━━━ DATA TO EXAMINE
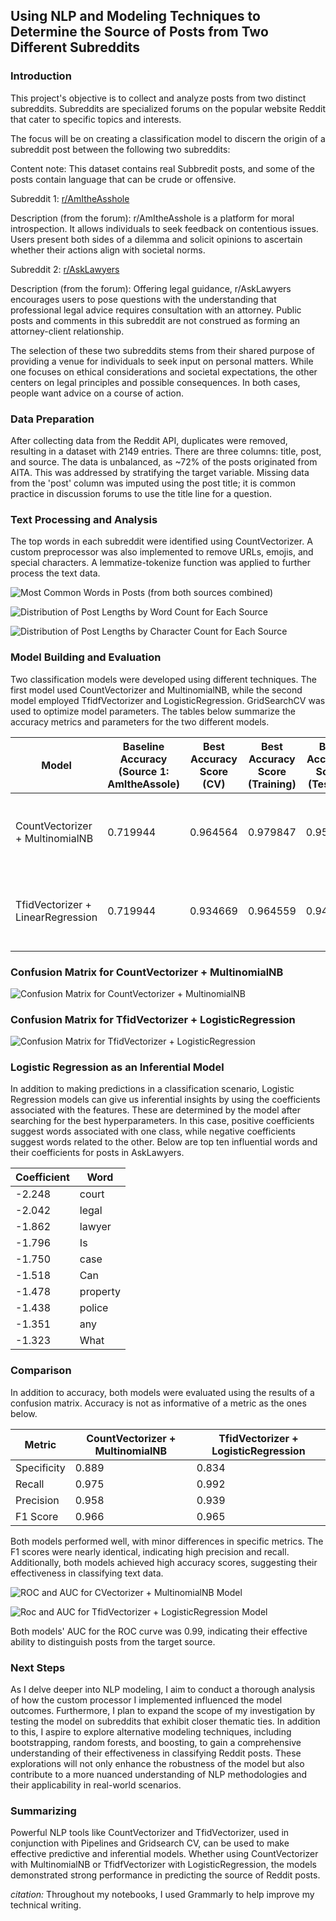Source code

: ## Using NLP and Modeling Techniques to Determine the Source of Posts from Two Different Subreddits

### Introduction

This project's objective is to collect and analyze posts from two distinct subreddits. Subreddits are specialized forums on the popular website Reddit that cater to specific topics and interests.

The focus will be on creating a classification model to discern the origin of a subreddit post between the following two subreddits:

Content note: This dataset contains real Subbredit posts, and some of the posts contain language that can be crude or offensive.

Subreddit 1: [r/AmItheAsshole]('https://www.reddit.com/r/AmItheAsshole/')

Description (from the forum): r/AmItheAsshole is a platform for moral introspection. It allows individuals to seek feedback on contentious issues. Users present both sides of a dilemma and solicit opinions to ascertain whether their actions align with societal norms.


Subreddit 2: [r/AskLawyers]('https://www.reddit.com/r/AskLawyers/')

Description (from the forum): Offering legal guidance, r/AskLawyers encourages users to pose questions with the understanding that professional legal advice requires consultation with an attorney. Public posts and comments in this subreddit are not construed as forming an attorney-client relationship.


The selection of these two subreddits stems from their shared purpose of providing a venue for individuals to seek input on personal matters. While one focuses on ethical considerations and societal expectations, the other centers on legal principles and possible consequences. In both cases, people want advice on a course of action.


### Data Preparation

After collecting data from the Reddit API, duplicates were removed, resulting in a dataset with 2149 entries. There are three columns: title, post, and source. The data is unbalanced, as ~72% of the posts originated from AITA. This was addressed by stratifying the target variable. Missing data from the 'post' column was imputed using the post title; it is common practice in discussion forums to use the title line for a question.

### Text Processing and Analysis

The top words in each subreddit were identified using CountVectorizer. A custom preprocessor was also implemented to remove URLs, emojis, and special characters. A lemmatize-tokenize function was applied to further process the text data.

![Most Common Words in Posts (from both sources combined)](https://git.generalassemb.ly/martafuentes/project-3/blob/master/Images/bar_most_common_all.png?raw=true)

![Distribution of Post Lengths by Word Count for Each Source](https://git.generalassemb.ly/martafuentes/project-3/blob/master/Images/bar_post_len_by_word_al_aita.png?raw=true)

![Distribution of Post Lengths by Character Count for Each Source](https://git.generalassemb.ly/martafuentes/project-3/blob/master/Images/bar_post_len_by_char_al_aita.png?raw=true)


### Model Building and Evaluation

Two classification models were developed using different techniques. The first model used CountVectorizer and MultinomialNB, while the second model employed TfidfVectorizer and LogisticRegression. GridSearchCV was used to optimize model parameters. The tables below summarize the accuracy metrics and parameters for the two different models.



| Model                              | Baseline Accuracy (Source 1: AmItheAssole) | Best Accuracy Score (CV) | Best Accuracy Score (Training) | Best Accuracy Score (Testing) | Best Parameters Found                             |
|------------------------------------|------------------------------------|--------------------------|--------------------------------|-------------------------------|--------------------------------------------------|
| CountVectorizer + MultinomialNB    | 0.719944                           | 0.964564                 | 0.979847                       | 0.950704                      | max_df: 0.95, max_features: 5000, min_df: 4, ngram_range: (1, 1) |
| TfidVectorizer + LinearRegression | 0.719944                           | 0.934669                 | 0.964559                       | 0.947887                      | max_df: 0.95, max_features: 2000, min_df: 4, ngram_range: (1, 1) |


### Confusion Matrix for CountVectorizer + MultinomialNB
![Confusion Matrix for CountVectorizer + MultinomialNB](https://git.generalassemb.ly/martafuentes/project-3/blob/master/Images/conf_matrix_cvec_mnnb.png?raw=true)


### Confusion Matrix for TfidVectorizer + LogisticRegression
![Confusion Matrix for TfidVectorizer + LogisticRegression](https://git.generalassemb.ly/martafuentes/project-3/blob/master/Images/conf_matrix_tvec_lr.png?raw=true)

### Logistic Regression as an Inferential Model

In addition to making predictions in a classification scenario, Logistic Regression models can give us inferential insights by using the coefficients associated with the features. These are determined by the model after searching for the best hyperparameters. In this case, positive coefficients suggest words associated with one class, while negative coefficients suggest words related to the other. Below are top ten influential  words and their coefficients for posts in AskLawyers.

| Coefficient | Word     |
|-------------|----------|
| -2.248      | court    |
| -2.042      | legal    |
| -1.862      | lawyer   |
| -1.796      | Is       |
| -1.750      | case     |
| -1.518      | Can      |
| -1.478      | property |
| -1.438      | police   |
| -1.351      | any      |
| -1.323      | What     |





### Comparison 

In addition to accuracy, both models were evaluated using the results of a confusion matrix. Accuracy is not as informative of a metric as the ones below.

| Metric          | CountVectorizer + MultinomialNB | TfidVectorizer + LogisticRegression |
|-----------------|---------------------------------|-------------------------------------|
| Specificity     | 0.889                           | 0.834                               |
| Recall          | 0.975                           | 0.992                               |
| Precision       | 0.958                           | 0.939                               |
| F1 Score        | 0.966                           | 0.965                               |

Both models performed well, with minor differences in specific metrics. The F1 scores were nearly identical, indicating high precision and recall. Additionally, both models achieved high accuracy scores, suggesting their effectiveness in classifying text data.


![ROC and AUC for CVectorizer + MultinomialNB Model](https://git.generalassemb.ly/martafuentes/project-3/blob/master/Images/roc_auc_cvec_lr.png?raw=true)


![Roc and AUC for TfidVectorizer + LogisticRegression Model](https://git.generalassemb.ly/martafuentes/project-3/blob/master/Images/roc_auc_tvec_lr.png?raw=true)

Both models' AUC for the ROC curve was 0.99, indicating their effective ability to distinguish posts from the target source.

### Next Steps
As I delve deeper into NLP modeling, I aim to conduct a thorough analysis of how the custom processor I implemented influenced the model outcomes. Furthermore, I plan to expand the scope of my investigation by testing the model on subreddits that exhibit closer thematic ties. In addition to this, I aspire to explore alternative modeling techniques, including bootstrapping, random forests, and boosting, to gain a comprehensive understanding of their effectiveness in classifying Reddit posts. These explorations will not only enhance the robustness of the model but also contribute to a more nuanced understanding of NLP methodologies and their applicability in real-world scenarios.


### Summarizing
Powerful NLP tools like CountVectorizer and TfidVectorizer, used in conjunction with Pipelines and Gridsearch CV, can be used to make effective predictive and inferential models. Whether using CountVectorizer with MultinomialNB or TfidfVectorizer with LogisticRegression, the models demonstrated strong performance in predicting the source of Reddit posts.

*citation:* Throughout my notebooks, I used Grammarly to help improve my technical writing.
━━━━━━
§ PROBLEM REQUIREMENTS:
Everything in the records goes into your answer exactly, except the pictures.

§ RESULT FOR THIS EXERCISE:
Source code

: ## Using NLP and Modeling Techniques to Determine the Source of Posts from Two Different Subreddits

### Introduction

This project's objective is to collect and analyze posts from two distinct subreddits. Subreddits are specialized forums on the popular website Reddit that cater to specific topics and interests.

The focus will be on creating a classification model to discern the origin of a subreddit post between the following two subreddits:

Content note: This dataset contains real Subbredit posts, and some of the posts contain language that can be crude or offensive.

Subreddit 1: [r/AmItheAsshole]('https://www.reddit.com/r/AmItheAsshole/')

Description (from the forum): r/AmItheAsshole is a platform for moral introspection. It allows individuals to seek feedback on contentious issues. Users present both sides of a dilemma and solicit opinions to ascertain whether their actions align with societal norms.


Subreddit 2: [r/AskLawyers]('https://www.reddit.com/r/AskLawyers/')

Description (from the forum): Offering legal guidance, r/AskLawyers encourages users to pose questions with the understanding that professional legal advice requires consultation with an attorney. Public posts and comments in this subreddit are not construed as forming an attorney-client relationship.


The selection of these two subreddits stems from their shared purpose of providing a venue for individuals to seek input on personal matters. While one focuses on ethical considerations and societal expectations, the other centers on legal principles and possible consequences. In both cases, people want advice on a course of action.


### Data Preparation

After collecting data from the Reddit API, duplicates were removed, resulting in a dataset with 2149 entries. There are three columns: title, post, and source. The data is unbalanced, as ~72% of the posts originated from AITA. This was addressed by stratifying the target variable. Missing data from the 'post' column was imputed using the post title; it is common practice in discussion forums to use the title line for a question.

### Text Processing and Analysis

The top words in each subreddit were identified using CountVectorizer. A custom preprocessor was also implemented to remove URLs, emojis, and special characters. A lemmatize-tokenize function was applied to further process the text data.

![Most Common Words in Posts (from both sources combined)](https://git.generalassemb.ly/martafuentes/project-3/blob/master/Images/bar_most_common_all.png?raw=true)

![Distribution of Post Lengths by Word Count for Each Source](https://git.generalassemb.ly/martafuentes/project-3/blob/master/Images/bar_post_len_by_word_al_aita.png?raw=true)

![Distribution of Post Lengths by Character Count for Each Source](https://git.generalassemb.ly/martafuentes/project-3/blob/master/Images/bar_post_len_by_char_al_aita.png?raw=true)


### Model Building and Evaluation

Two classification models were developed using different techniques. The first model used CountVectorizer and MultinomialNB, while the second model employed TfidfVectorizer and LogisticRegression. GridSearchCV was used to optimize model parameters. The tables below summarize the accuracy metrics and parameters for the two different models.



| Model                              | Baseline Accuracy (Source 1: AmItheAssole) | Best Accuracy Score (CV) | Best Accuracy Score (Training) | Best Accuracy Score (Testing) | Best Parameters Found                             |
|------------------------------------|------------------------------------|--------------------------|--------------------------------|-------------------------------|--------------------------------------------------|
| CountVectorizer + MultinomialNB    | 0.719944                           | 0.964564                 | 0.979847                       | 0.950704                      | max_df: 0.95, max_features: 5000, min_df: 4, ngram_range: (1, 1) |
| TfidVectorizer + LinearRegression | 0.719944                           | 0.934669                 | 0.964559                       | 0.947887                      | max_df: 0.95, max_features: 2000, min_df: 4, ngram_range: (1, 1) |


### Confusion Matrix for CountVectorizer + MultinomialNB
![Confusion Matrix for CountVectorizer + MultinomialNB](https://git.generalassemb.ly/martafuentes/project-3/blob/master/Images/conf_matrix_cvec_mnnb.png?raw=true)


### Confusion Matrix for TfidVectorizer + LogisticRegression
![Confusion Matrix for TfidVectorizer + LogisticRegression](https://git.generalassemb.ly/martafuentes/project-3/blob/master/Images/conf_matrix_tvec_lr.png?raw=true)

### Logistic Regression as an Inferential Model

In addition to making predictions in a classification scenario, Logistic Regression models can give us inferential insights by using the coefficients associated with the features. These are determined by the model after searching for the best hyperparameters. In this case, positive coefficients suggest words associated with one class, while negative coefficients suggest words related to the other. Below are top ten influential  words and their coefficients for posts in AskLawyers.

| Coefficient | Word     |
|-------------|----------|
| -2.248      | court    |
| -2.042      | legal    |
| -1.862      | lawyer   |
| -1.796      | Is       |
| -1.750      | case     |
| -1.518      | Can      |
| -1.478      | property |
| -1.438      | police   |
| -1.351      | any      |
| -1.323      | What     |





### Comparison 

In addition to accuracy, both models were evaluated using the results of a confusion matrix. Accuracy is not as informative of a metric as the ones below.

| Metric          | CountVectorizer + MultinomialNB | TfidVectorizer + LogisticRegression |
|-----------------|---------------------------------|-------------------------------------|
| Specificity     | 0.889                           | 0.834                               |
| Recall          | 0.975                           | 0.992                               |
| Precision       | 0.958                           | 0.939                               |
| F1 Score        | 0.966                           | 0.965                               |

Both models performed well, with minor differences in specific metrics. The F1 scores were nearly identical, indicating high precision and recall. Additionally, both models achieved high accuracy scores, suggesting their effectiveness in classifying text data.


![ROC and AUC for CVectorizer + MultinomialNB Model](https://git.generalassemb.ly/martafuentes/project-3/blob/master/Images/roc_auc_cvec_lr.png?raw=true)


![Roc and AUC for TfidVectorizer + LogisticRegression Model](https://git.generalassemb.ly/martafuentes/project-3/blob/master/Images/roc_auc_tvec_lr.png?raw=true)

Both models' AUC for the ROC curve was 0.99, indicating their effective ability to distinguish posts from the target source.

### Next Steps
As I delve deeper into NLP modeling, I aim to conduct a thorough analysis of how the custom processor I implemented influenced the model outcomes. Furthermore, I plan to expand the scope of my investigation by testing the model on subreddits that exhibit closer thematic ties. In addition to this, I aspire to explore alternative modeling techniques, including bootstrapping, random forests, and boosting, to gain a comprehensive understanding of their effectiveness in classifying Reddit posts. These explorations will not only enhance the robustness of the model but also contribute to a more nuanced understanding of NLP methodologies and their applicability in real-world scenarios.


### Summarizing
Powerful NLP tools like CountVectorizer and TfidVectorizer, used in conjunction with Pipelines and Gridsearch CV, can be used to make effective predictive and inferential models. Whether using CountVectorizer with MultinomialNB or TfidfVectorizer with LogisticRegression, the models demonstrated strong performance in predicting the source of Reddit posts.

*citation:* Throughout my notebooks, I used Grammarly to help improve my technical writing.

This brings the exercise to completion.